Reference Signs List 11 engine 12 generator 13 housing 14 light 15 camera 16, 16A, 16B mirror 17 control unit 100 power generation system 101 liquid leak detection device 111 imaging control unit 112 image acquisition unit 113 liquid leak determination unit 114 determination result output unit 115 operation unit 116 memory L liquid leak R image

Claims (6)

An engine and a generator driven by the engine to generate power;
A liquid leakage detection device that detects whether liquid is leaking from the generator,
With
The liquid leak detection device,
A camera that captures an image of the expected leak location,
A mirror that reflects light emitted from the liquid leakage assumed point in the blind spot area to the camera,
A liquid leakage determination unit that determines whether or not liquid has leaked every set period based on an image captured by the camera,
With
The set period when the generator is not generating power is longer than the set period when generating power,
Power generation system. The liquid leak determination unit is configured to determine whether or not liquid is leaking based on a reference image captured in a state where no liquid is leaked and an image captured by the camera .
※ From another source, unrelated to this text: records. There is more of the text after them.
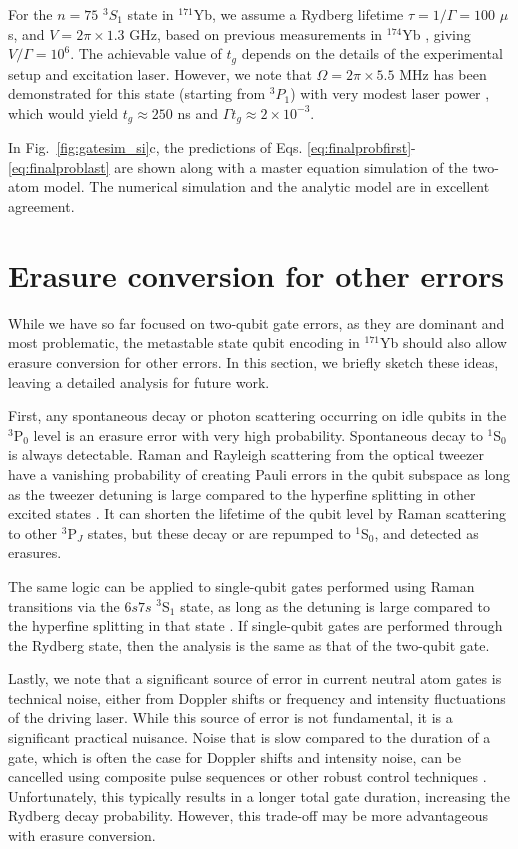 \documentclass[%
reprint,
superscriptaddress,
 amsmath,amssymb,
 aps,
 prx,
floatfix,
]{revtex4-1}
\begin{document}
For the $n=75$ $^3S_1$ state in $^{171}$Yb, we assume a Rydberg lifetime $\tau = 1/\Gamma = 100$ $\mu$s, and $V=2\pi \times 1.3$ GHz, based on previous measurements in $^{174}$Yb \cite{Wilson2019,burgers2021}, giving $V/\Gamma = 10^6$. The achievable value of $t_g$ depends on the details of the experimental setup and excitation laser. However, we note that $\Omega = 2\pi \times 5.5$ MHz has been demonstrated for this state (starting from $^3P_1$) with very modest laser power \cite{burgers2021}, which would yield $t_g \approx 250$ ns and $\Gamma t_g \approx 2 \times 10^{-3}$.

In Fig.~\ref{fig:gatesim_si}c, the predictions of Eqs. \eqref{eq:finalprobfirst}-\eqref{eq:finalproblast} are shown along with a master equation simulation of the two-atom model. The numerical simulation and the analytic model are in excellent agreement.

\section{Erasure conversion for other errors}
\label{app:othererrors}

While we have so far focused on two-qubit gate errors, as they are dominant and most problematic, the metastable state qubit encoding in $^{171}$Yb should also allow erasure conversion for other errors. In this section, we briefly sketch these ideas, leaving a detailed analysis for future work.

First, any spontaneous decay or photon scattering occurring on idle qubits in the ${}^{3}$P$_{0}$ level is an erasure error with very high probability. Spontaneous decay to $^1$S$_0$ is always detectable. Raman and Rayleigh scattering from the optical tweezer have a vanishing probability of creating Pauli errors in the qubit subspace as long as the tweezer detuning is large compared to the hyperfine splitting in other excited states \cite{dorscher2018}. It can shorten the lifetime of the qubit level by Raman scattering to other $^3$P$_J$ states, but these decay or are repumped to $^1$S$_0$, and detected as erasures.

The same logic can be applied to single-qubit gates performed using Raman transitions via the $6s7s$ $^3$S$_1$ state, as long as the detuning is large compared to the hyperfine splitting in that state \cite{Ozeri2007}. If single-qubit gates are performed through the Rydberg state, then the analysis is the same as that of the two-qubit gate.

Lastly, we note that a significant source of error in current neutral atom gates is technical noise, either from Doppler shifts or frequency and intensity fluctuations of the driving laser. While this source of error is not fundamental, it is a significant practical nuisance. Noise that is slow compared to the duration of a gate, which is often the case for Doppler shifts and intensity noise, can be cancelled using composite pulse sequences \cite{wolfowicz2016} or other robust control techniques \cite{wenzheng2021}. Unfortunately, this typically results in a longer total gate duration, increasing the Rydberg decay probability. However, this trade-off may be more advantageous with erasure conversion.
\end{document}

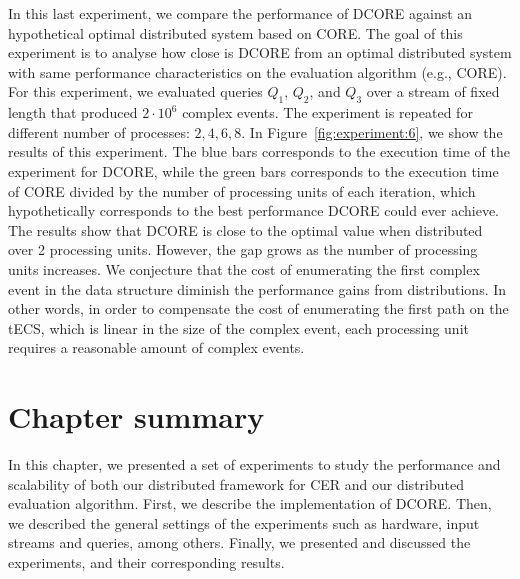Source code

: In this last experiment, we compare the performance of DCORE against an hypothetical optimal distributed system based on CORE. The goal of this experiment is to analyse how close is DCORE from an optimal distributed system with same performance characteristics on the evaluation algorithm (e.g., CORE). For this experiment, we evaluated queries $Q_{1}$, $Q_{2}$, and $Q_{3}$ over a stream of fixed length that produced $2 \cdot 10^{6}$ complex events. The experiment is repeated for different number of processes: $2, 4, 6, 8$. In Figure~\ref{fig:experiment:6}, we show the results of this experiment. The blue bars corresponds to the execution time of the experiment for DCORE, while the green bars corresponds to the execution time of CORE divided by the number of processing units of each iteration, which hypothetically corresponds to the best performance DCORE could ever achieve. The results show that DCORE is close to the optimal value when distributed over 2 processing units. However, the gap grows as the number of processing units increases. We conjecture that the cost of enumerating the first complex event in the data structure diminish the performance gains from distributions. In other words, in order to compensate the cost of enumerating the first path on the tECS, which is linear in the size of the complex event, each processing unit requires a reasonable amount of complex events.

\section{Chapter summary}

In this chapter, we presented a set of experiments to study the performance and scalability of both our distributed framework for CER and our distributed evaluation algorithm. First, we describe the implementation of DCORE. Then, we described the general settings of the experiments such as hardware, input streams and queries, among others. Finally, we presented and discussed the experiments, and their corresponding results.

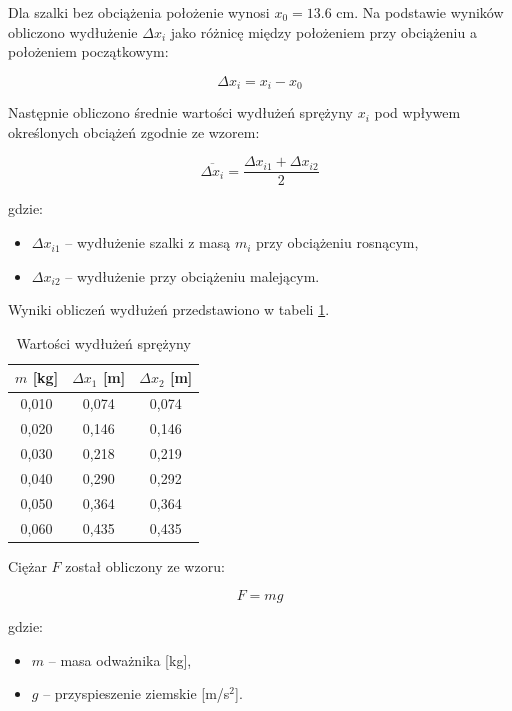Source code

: \documentclass[a4paper,12pt]{article}
\begin{document}
Dla szalki bez obciążenia położenie wynosi $x_0 = 13.6$ cm.
Na podstawie wyników obliczono wydłużenie $\Delta x_i$ jako różnicę między położeniem przy obciążeniu a położeniem początkowym:

\begin{equation}
    \label{eq:wydluzenie}
    \Delta x_i = x_i - x_0
\end{equation}

Następnie obliczono średnie wartości wydłużeń sprężyny \(x_i\) pod wpływem określonych obciążeń zgodnie ze wzorem:

\begin{equation*}
    \overline{\Delta x_i} = \frac{\Delta x_{i1} + \Delta x_{i2}}{2}
\end{equation*}

gdzie:
\begin{itemize}
    \setlength{\itemsep}{0em}
    \item \(\Delta x_{i1}\) -- wydłużenie szalki z masą \(m_i\) przy obciążeniu rosnącym,
    \item \(\Delta x_{i2}\) -- wydłużenie przy obciążeniu malejącym.
\end{itemize}

Wyniki obliczeń wydłużeń przedstawiono w tabeli \ref{tab:delta_x}.

\begin{table}[H]
    \centering
    \begin{tabular}{|c|c|c|}
        \hline
        $m$ [kg] & $\Delta x_1$ [m] & $\Delta x_2$ [m] \\
        \hline
        0,010 & 0,074 & 0,074 \\
        0,020 & 0,146 & 0,146 \\
        0,030 & 0,218 & 0,219 \\
        0,040 & 0,290 & 0,292 \\
        0,050 & 0,364 & 0,364 \\
        0,060 & 0,435 & 0,435 \\
        \hline
    \end{tabular}
    \caption{Wartości wydłużeń sprężyny}
    \label{tab:delta_x}
\end{table}

Ciężar $F$ został obliczony ze wzoru:

\begin{equation*}
    F = mg
\end{equation*}

gdzie:
\begin{itemize}
    \setlength{\itemsep}{0em}
    \item $m$ -- masa odważnika [kg],
    \item $g$ -- przyspieszenie ziemskie [m/s$^2$].
\end{itemize}
\end{document}
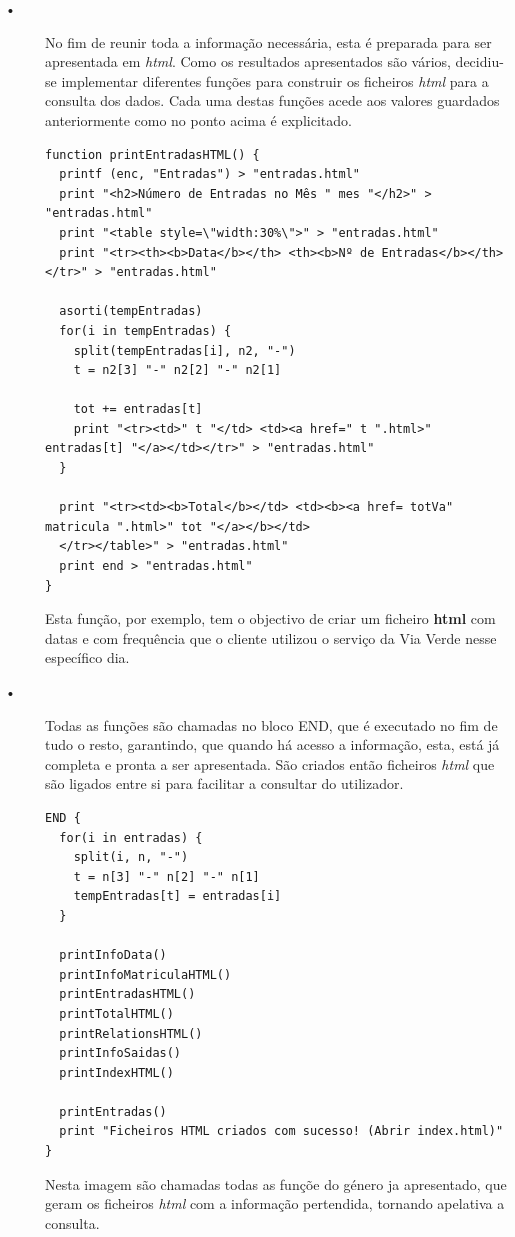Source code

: \documentclass{report}
\begin{document}
\begin{description}
\item[•] No fim de reunir toda a informação necessária, esta é preparada para ser apresentada em \textit{html}. Como os resultados apresentados são vários, decidiu-se implementar diferentes funções para construir os ficheiros \textit{html} para a consulta dos dados. Cada uma destas funções acede aos valores guardados anteriormente como no ponto acima é explicitado. \\

\begin{verbatim}
function printEntradasHTML() {
  printf (enc, "Entradas") > "entradas.html"
  print "<h2>Número de Entradas no Mês " mes "</h2>" > "entradas.html"
  print "<table style=\"width:30%\">" > "entradas.html"
  print "<tr><th><b>Data</b></th> <th><b>Nº de Entradas</b></th></tr>" > "entradas.html"

  asorti(tempEntradas)
  for(i in tempEntradas) {
    split(tempEntradas[i], n2, "-")
    t = n2[3] "-" n2[2] "-" n2[1]

    tot += entradas[t]
    print "<tr><td>" t "</td> <td><a href=" t ".html>" entradas[t] "</a></td></tr>" > "entradas.html"
  }

  print "<tr><td><b>Total</b></td> <td><b><a href= totVa" matricula ".html>" tot "</a></b></td>
  </tr></table>" > "entradas.html"
  print end > "entradas.html"
}
\end{verbatim}

Esta função, por exemplo, tem o objectivo de criar um ficheiro \textbf{html} com datas e com frequência que o cliente utilizou o serviço da Via Verde nesse específico dia.\\

\item[•] Todas as funções são chamadas no bloco END, que é executado no fim de tudo o resto, garantindo, que quando há acesso a informação, esta, está já completa e pronta a ser apresentada. São criados então ficheiros \textit{html} que são ligados entre si para facilitar a consultar do utilizador.\\

\begin{verbatim}
END {
  for(i in entradas) {
    split(i, n, "-")
    t = n[3] "-" n[2] "-" n[1]
    tempEntradas[t] = entradas[i]
  }

  printInfoData()
  printInfoMatriculaHTML()
  printEntradasHTML()
  printTotalHTML()
  printRelationsHTML()
  printInfoSaidas()
  printIndexHTML()

  printEntradas()
  print "Ficheiros HTML criados com sucesso! (Abrir index.html)"
}
\end{verbatim}

Nesta imagem são chamadas todas as funçõe do género ja apresentado, que geram os ficheiros \textit{html} com a informação pertendida, tornando apelativa a consulta.\\


\end{description}
\end{document}
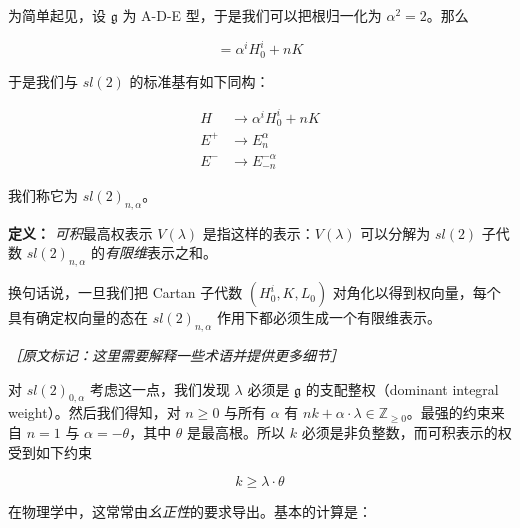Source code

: 为简单起见，设 $\mathfrak{g}$ 为 A-D-E 型，于是我们可以把根归一化为 $\alpha^2=2$。那么

\begin{equation}
  [E^\alpha_n,E^{-\alpha}_{-n}]=\alpha^iH^i_0+nK
  \tag{4.131}
  \label{eq:4.131}
\end{equation}

于是我们与 $sl(2)$ 的标准基有如下同构：

\begin{equation}
  \begin{aligned}
    H &\to \alpha^iH^i_0+nK\\
    E^+ &\to E^\alpha_n\\
    E^- &\to E^{-\alpha}_{-n}
  \end{aligned}
  \tag{4.132}
  \label{eq:4.132}
\end{equation}

我们称它为 $sl(2)_{n,\alpha}$。


\textbf{定义：} \emph{可积}最高权表示 $V(\lambda)$ 是指这样的表示：$V(\lambda)$ 可以分解为 $sl(2)$ 子代数 $sl(2)_{n,\alpha}$ 的\emph{有限维}表示之和。

换句话说，一旦我们把 Cartan 子代数 $(H^i_0,K,L_0)$ 对角化以得到权向量，每个具有确定权向量的态在 $sl(2)_{n,\alpha}$ 作用下都必须生成一个有限维表示。

{\small\itshape ［原文标记：这里需要解释一些术语并提供更多细节］}

对 $sl(2)_{0,\alpha}$ 考虑这一点，我们发现 $\lambda$ 必须是 $\mathfrak{g}$ 的支配整权（dominant integral weight）。然后我们得知，对 $n\ge0$ 与所有 $\alpha$ 有 $nk+\alpha\cdot\lambda\in\mathbb{Z}_{\geq0}$。最强的约束来自 $n=1$ 与 $\alpha=-\theta$，其中 $\theta$ 是最高根。所以 $k$ 必须是非负整数，而可积表示的权受到如下约束

\begin{equation}
  k\ge\lambda\cdot\theta
  \tag{4.133}
  \label{eq:4.133}
\end{equation}

在物理学中，这常常由\emph{幺正性}的要求导出。基本的计算是：

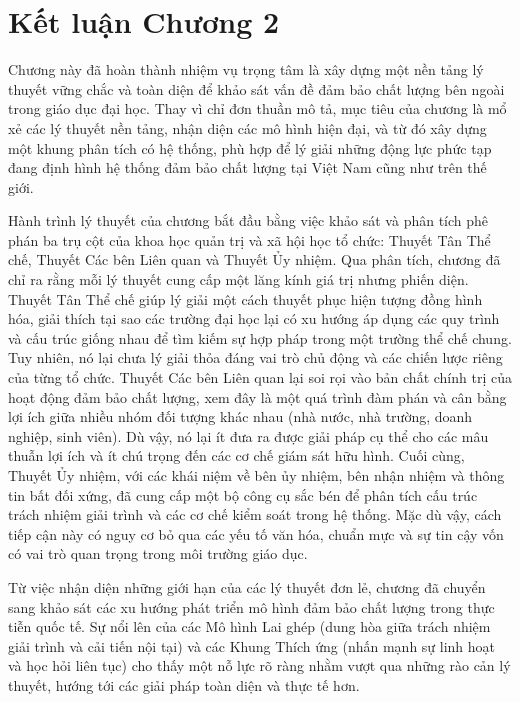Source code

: \documentclass[12pt, a4paper, openany]{report}
\begin{document}
\section*{Kết luận Chương 2}
\label{sec:ket_luan_chuong_2_final}

Chương này đã hoàn thành nhiệm vụ trọng tâm là xây dựng một nền tảng lý thuyết vững chắc và toàn diện để khảo sát vấn đề đảm bảo chất lượng bên ngoài trong giáo dục đại học. Thay vì chỉ đơn thuần mô tả, mục tiêu của chương là mổ xẻ các lý thuyết nền tảng, nhận diện các mô hình hiện đại, và từ đó xây dựng một khung phân tích có hệ thống, phù hợp để lý giải những động lực phức tạp đang định hình hệ thống đảm bảo chất lượng tại Việt Nam cũng như trên thế giới.

Hành trình lý thuyết của chương bắt đầu bằng việc khảo sát và phân tích phê phán ba trụ cột của khoa học quản trị và xã hội học tổ chức: Thuyết Tân Thể chế, Thuyết Các bên Liên quan và Thuyết Ủy nhiệm. Qua phân tích, chương đã chỉ ra rằng mỗi lý thuyết cung cấp một lăng kính giá trị nhưng phiến diện. Thuyết Tân Thể chế giúp lý giải một cách thuyết phục hiện tượng đồng hình hóa, giải thích tại sao các trường đại học lại có xu hướng áp dụng các quy trình và cấu trúc giống nhau để tìm kiếm sự hợp pháp trong một trường thể chế chung. Tuy nhiên, nó lại chưa lý giải thỏa đáng vai trò chủ động và các chiến lược riêng của từng tổ chức. Thuyết Các bên Liên quan lại soi rọi vào bản chất chính trị của hoạt động đảm bảo chất lượng, xem đây là một quá trình đàm phán và cân bằng lợi ích giữa nhiều nhóm đối tượng khác nhau (nhà nước, nhà trường, doanh nghiệp, sinh viên). Dù vậy, nó lại ít đưa ra được giải pháp cụ thể cho các mâu thuẫn lợi ích và ít chú trọng đến các cơ chế giám sát hữu hình. Cuối cùng, Thuyết Ủy nhiệm, với các khái niệm về bên ủy nhiệm, bên nhận nhiệm và thông tin bất đối xứng, đã cung cấp một bộ công cụ sắc bén để phân tích cấu trúc trách nhiệm giải trình và các cơ chế kiểm soát trong hệ thống. Mặc dù vậy, cách tiếp cận này có nguy cơ bỏ qua các yếu tố văn hóa, chuẩn mực và sự tin cậy vốn có vai trò quan trọng trong môi trường giáo dục.

Từ việc nhận diện những giới hạn của các lý thuyết đơn lẻ, chương đã chuyển sang khảo sát các xu hướng phát triển mô hình đảm bảo chất lượng trong thực tiễn quốc tế. Sự nổi lên của các Mô hình Lai ghép (dung hòa giữa trách nhiệm giải trình và cải tiến nội tại) và các Khung Thích ứng (nhấn mạnh sự linh hoạt và học hỏi liên tục) cho thấy một nỗ lực rõ ràng nhằm vượt qua những rào cản lý thuyết, hướng tới các giải pháp toàn diện và thực tế hơn.
\end{document}
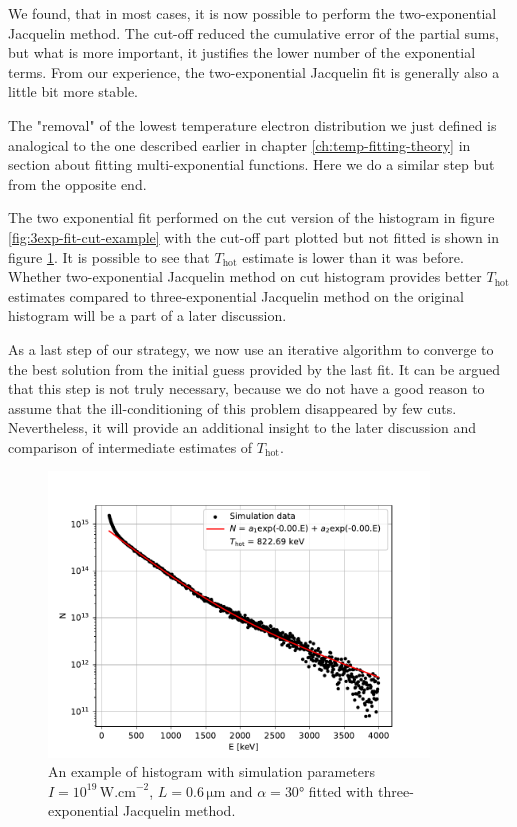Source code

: We found, that in most cases, it is now possible to perform the two-exponential Jacquelin method. The cut-off reduced the cumulative error of the partial sums, but what is more important, it justifies the lower number of the exponential terms. From our experience, the two-exponential Jacquelin fit is generally also a little bit more stable. 

The "removal" of the lowest temperature electron distribution we just defined is analogical to the one described earlier in chapter \ref{ch:temp-fitting-theory} in section about fitting multi-exponential functions. Here we do a similar step but from the opposite end.

The two exponential fit performed on the cut version of the histogram in figure \ref{fig:3exp-fit-cut-example} with the cut-off part plotted but not fitted is shown in figure \ref{fig:2exp-fit-example}. It is possible to see that $T_{\mathrm{hot}}$ estimate is lower than it was before. Whether two-exponential Jacquelin method on cut histogram provides better $T_{\mathrm{hot}}$ estimates compared to three-exponential Jacquelin method on the original histogram will be a part of a later discussion.

As a last step of our strategy, we now use an iterative algorithm to converge to the best solution from the initial guess provided by the last fit. It can be argued that this step is not truly necessary, because we do not have a good reason to assume that the ill-conditioning of this problem disappeared by few cuts. Nevertheless, it will provide an additional insight to the later discussion and comparison of intermediate estimates of $T_{\mathrm{hot}}$.
\begin{figure}[t]
	\centering
	\includegraphics[width=0.9\textwidth]{figures/hist_1e19_060_30_2exp}
	\caption{An example of histogram with simulation parameters $I=10^{19}\,\mathrm{W.cm}^{-2}$, $L=0.6\,\mathrm{\mu m}$ and $\alpha = 30$° fitted with three-exponential Jacquelin method.}
	\label{fig:2exp-fit-example}
\end{figure}



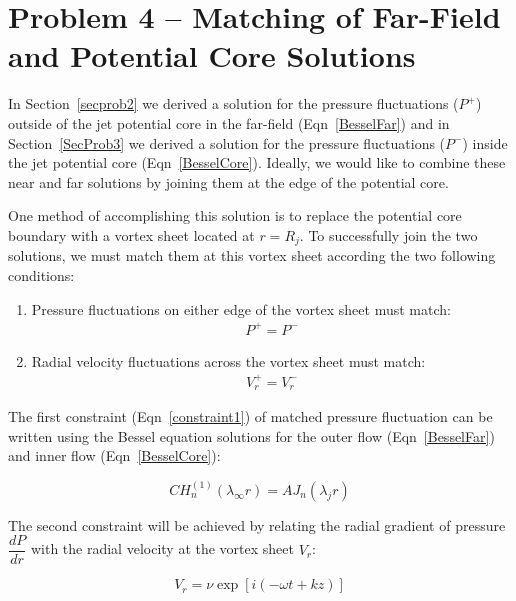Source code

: \documentclass[]{aiaa-tc}%
\begin{document}
\section{Problem 4 -- Matching of Far-Field and Potential Core Solutions}

In Section~\ref{secprob2} we derived a solution for the pressure fluctuations ($P^+$) outside of the jet potential core in the far-field (Eqn~\ref{BesselFar}) and in Section~\ref{SecProb3} we derived a solution for the pressure fluctuations ($P^-$) inside the jet potential core (Eqn~\ref{BesselCore}).  Ideally, we would like to combine these near and far solutions by joining them at the edge of the potential core.

One method of accomplishing this solution is to replace the potential core boundary with a vortex sheet located at $r = R_j$.  To successfully join the two solutions, we must match them at this vortex sheet according the two following conditions:

\begin{enumerate}
  \item Pressure fluctuations on either edge of the vortex sheet must match:
        \begin{align} \label{constraint1}
          P^+ = P^-
        \end{align}
  \item Radial velocity fluctuations across the vortex sheet must match:
        \begin{align} \label{constraint2}
          V_r^+ = V_r^-
        \end{align}
\end{enumerate}

The first constraint (Eqn~\ref{constraint1}) of matched pressure fluctuation can be written using the Bessel equation solutions for the outer flow (Eqn~\ref{BesselFar}) and inner flow (Eqn~\ref{BesselCore}):

\begin{equation} \label{constantsEqn1}
\boxed{C H_n^{(1)}(\lambda_{\infty} r) = A J_n(\lambda_j r)}
\end{equation}

The second constraint will be achieved by relating the radial gradient of pressure $\dfrac{dP}{dr}$ with the radial velocity at the vortex sheet $V_r$:

\begin{equation}
V_r = \nu \exp[i(-\omega t + kz)]
\end{equation}
\end{document}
The power generation system according to claim 1 . The leakage detection device,
Comprising a line you want to irradiate light to the liquid leakage assumed position,
The liquid leak determination unit is configured to leak liquid based on an image obtained by imaging the expected liquid leak location with the light turned on, and an image obtained by imaging the expected liquid leak location with the light turned off. To determine if
The power generation system according to claim 1 . The light emits ultraviolet light,
The camera captures an image of visible light,
The liquid leak determination unit determines whether or not a liquid containing a substance that absorbs ultraviolet light and emits visible light is leaked, based on the image.
The power generation system according to claim 3 . The mirror includes a curved mirror including a curved surface, reflects light emitted from the liquid leakage assumed point in a wide area with a small area to the camera,
Power generation system according to any one of claims 1 to 4. The mirror is a first mirror that reflects light emitted from the liquid leakage assumed portion, and a second mirror that reflects light emitted from the liquid leak assumed portion and reflected by the first mirror to the camera. And a mirror of
The power generation system according to any one of claims 1 to 5 .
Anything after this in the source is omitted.